It is almost inevitable that I will have to provide them with a Windows machine. The *nix alternative is too weird and too much could go wrong in their hands.
(1) I would lock them out of any significant changes. They would not be capable of getting escalated permission (to install or uninstall software, to use administrative tools, etc.) without a special* password.
(2) * I would come up with some means of rewriting the admin password using PRNG and a given sequence.

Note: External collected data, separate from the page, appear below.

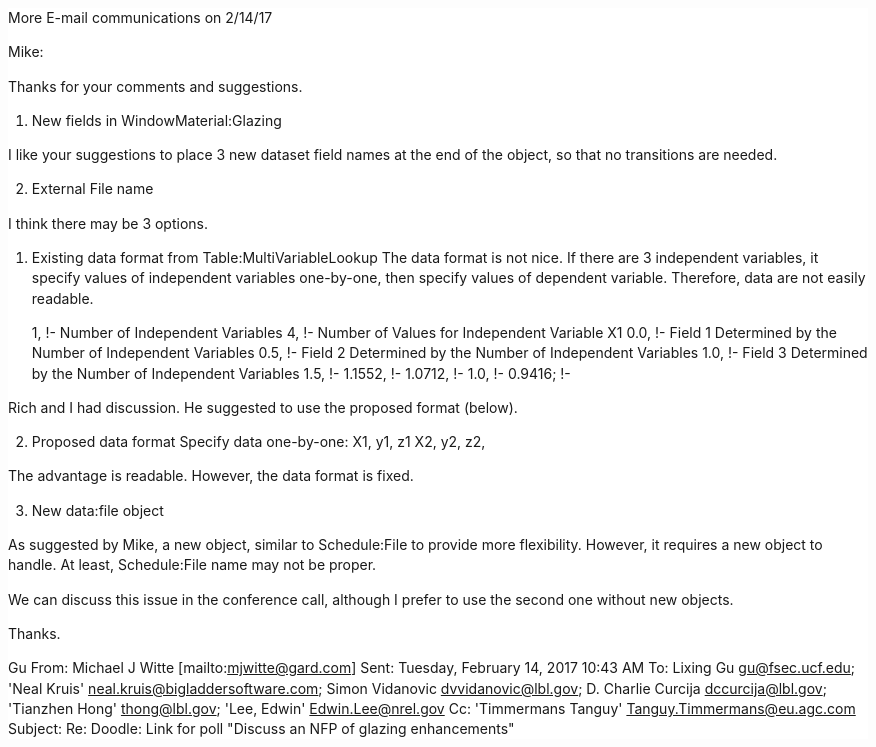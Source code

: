 More E-mail communications on 2/14/17

Mike:

Thanks for your comments and suggestions.

1. New fields in WindowMaterial:Glazing

I like your suggestions to place 3 new dataset field names at the end of the object, so that no transitions are needed.

2. External File name

I think there may be 3 options.

1.	Existing data format from Table:MultiVariableLookup
The data format is not nice. If there are 3 independent variables, it specify values of independent variables one-by-one, then specify values of dependent variable. Therefore, data are not easily readable. 

    1,                       !- Number of Independent Variables
	 4,                       !- Number of Values for Independent Variable X1
     0.0,                     !- Field 1 Determined by the Number of Independent Variables
     0.5,                     !- Field 2 Determined by the Number of Independent Variables
     1.0,                     !- Field 3 Determined by the Number of Independent Variables
     1.5,                     !- <none>
     1.1552,                  !- <none>
     1.0712,                  !- <none>
     1.0,                     !- <none>
     0.9416;                  !- <none>

Rich and I had discussion. He suggested to use the proposed format (below).

2.	Proposed data format
Specify data one-by-one:
X1, y1, z1
X2, y2, z2,

The advantage is readable. However, the data format is fixed.

3.	New data:file object

As suggested by Mike, a new object, similar to Schedule:File to provide more flexibility. However, it requires a new object to handle. At least, Schedule:File name may not be proper.

We can discuss this issue in the conference call, although I prefer to use the second one without new objects.

Thanks.

Gu 
From: Michael J Witte [mailto:mjwitte@gard.com] 
Sent: Tuesday, February 14, 2017 10:43 AM
To: Lixing Gu <gu@fsec.ucf.edu>; 'Neal Kruis' <neal.kruis@bigladdersoftware.com>; Simon Vidanovic <dvvidanovic@lbl.gov>; D. Charlie Curcija <dccurcija@lbl.gov>; 'Tianzhen Hong' <thong@lbl.gov>; 'Lee, Edwin' <Edwin.Lee@nrel.gov>
Cc: 'Timmermans Tanguy' <Tanguy.Timmermans@eu.agc.com>
Subject: Re: Doodle: Link for poll "Discuss an NFP of glazing enhancements"
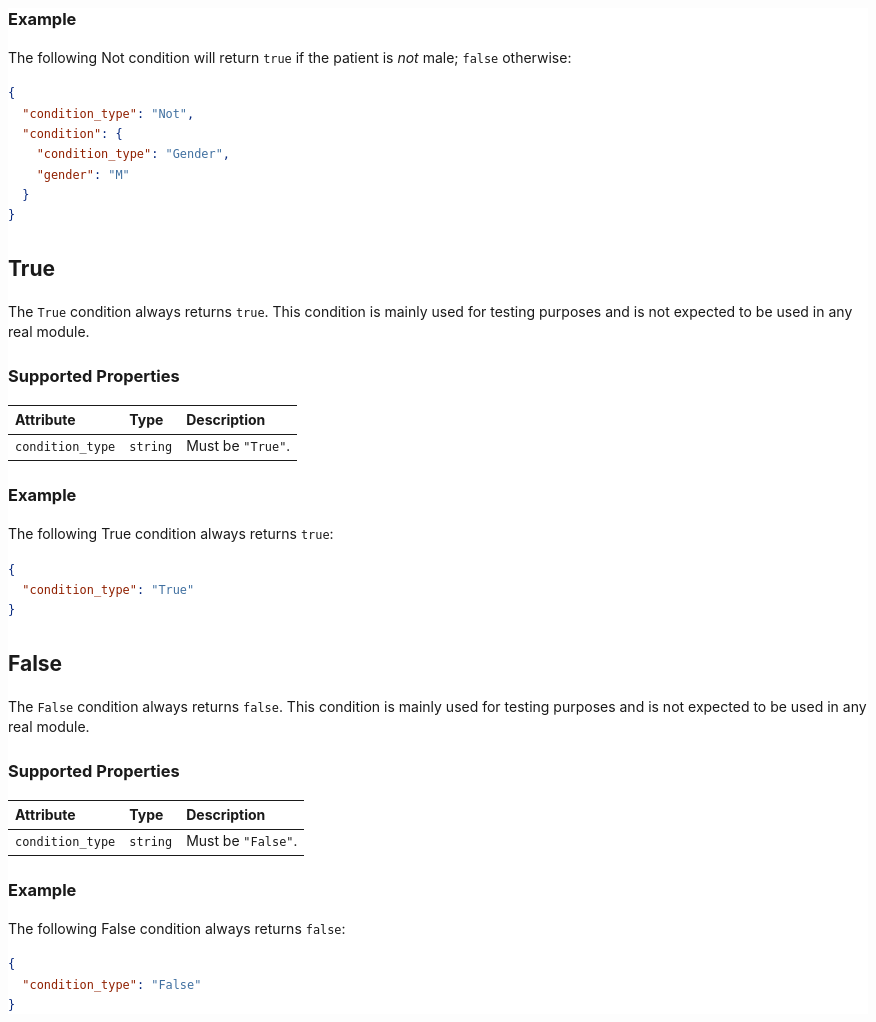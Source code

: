 ### Example

The following Not condition will return `true` if the patient is _not_ male; `false` otherwise:

```json
{
  "condition_type": "Not",
  "condition": {
    "condition_type": "Gender",
    "gender": "M" 
  }
}
```

## True

The `True` condition always returns `true`.  This condition is mainly used for testing purposes and is not expected to be used in any real module.

### Supported Properties

| Attribute | Type | Description |
|:----------|:-----|:------------|
| `condition_type` | `string` | Must be `"True"`. |

### Example

The following True condition always returns `true`:

```json
{
  "condition_type": "True"
}
```

## False

The `False` condition always returns `false`.  This condition is mainly used for testing purposes and is not expected to be used in any real module.

### Supported Properties

| Attribute | Type | Description |
|:----------|:-----|:------------|
| `condition_type` | `string` | Must be `"False"`. |

### Example

The following False condition always returns `false`:

```json
{
  "condition_type": "False"
}
```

Each time Admin permission is given for installation of some program or another, it would advance the sequence and re-write the Admin password. I would keep track of how many times this has been done and always know which bunch of pseudo-random characters it is currently. I would probably be on the phone with them for awhile because in some cases you have to escalate two or three times to get something installed or changed.
(3) A sub-Admin account would exist but with severely curtailed privileges. Where "Adminstrator group" permissions are given for services or privileges, I would remove "Administrator group" and replace it with the name of the fully-powered Admin account, and only add the name of the sub-Admin account where it's needed. They would regularly use this sub-Admin account instead of a regular user account. This way they could plug-and-play printers, change windows services (SOME of them) and so on without needing to call me up for the mystery password.
(4) All remote access services would be shut down. They would be entirely on their own, no remote desktop or remote help. If they somehow heard about remote desktop or remote help and wanted to do that, I would tell them too bad, that if they don't want a secure computer we can do a fresh re-install and they can have the complete out of the box experience and damn the torpedoes, but that I would no longer consult with them on that computer. That would change things, if not right away, then certainly when they are swamped with viruses and getting hijacked down the road.
(5) I would demand no outside consultancy, just like I do with any windows box I "secure". If somebody I've helped comes back to me complaining that they went to somebody else and now everything I did was undone again, I cut them loose. There are too many people posing as "computer geeks" who seem to enjoy installing anti-malware that's pure slowdown and kicks and screams to stay on the system, "speed up" and "doctor" apps that are known to be shady, and other massively market-hyped crap. Since insisting on no outside consultancy, I've significantly decreased my stress and workload by ridding myself of chronically repeat clients. In fact, I don't do street computer work any more, at all. It's not worth it. I would be doing my "parents" a serious favor at the cost of a lot of stress and hassle in my life.
(6) I have never been satisfied with the auto-update experience of most applications. I would have to choose software for them that I feel is secure enough not to need updating, and to leave it at that. Windows Update is bad enough, and they are already going to be screaming at me over the phone on those days when there's a serious patch and it's in the news and Microsoft's update service is running slow or haltingly for several days.
Alternately:
I would just install something like SUSE and a virtual machine running their precious Windows. I would get my "parents" a really expensive laptop, two sets of wi fi keyboards and mice, two wi fi monitors, and set them up with SUSE giving them two simultaneous but separate experiences inside their Windows virtual machines. It would take me for fucking ever and would be complicated as shit, and would be really expensive. Then since they would want persistent Windows experiences, Windows itself is still there to be a total complete headache nightmare. So why go the convoluted "matrix reality" style virtual machines in a linux box when they can still screw up their persistent albeit virtual Windows experience? Yes there'd be this nice safe layer of protection between what some hacker thinks they've broken into and what's really going on, but the "parents" would still be calling me up screaming because they screwed up. So I would *STILL* have to do everything I described above, and would *ALSO* have to do everything that entails running these two virtual machines from this SUSE laptop, securely, and feeding the output two separate ways to two separate wi-fi "dumb terminals". If I went the native Windows way, their computers would still be relatively fool-proof and tamper-proof, and the hardware would be much cheaper.
I would prefer the first choice, where I buy them two cheap laptops and install Windows 8.1 on them, and create a system with limited privilege admins and as few open ways for them or for others to hijack the machine as possible.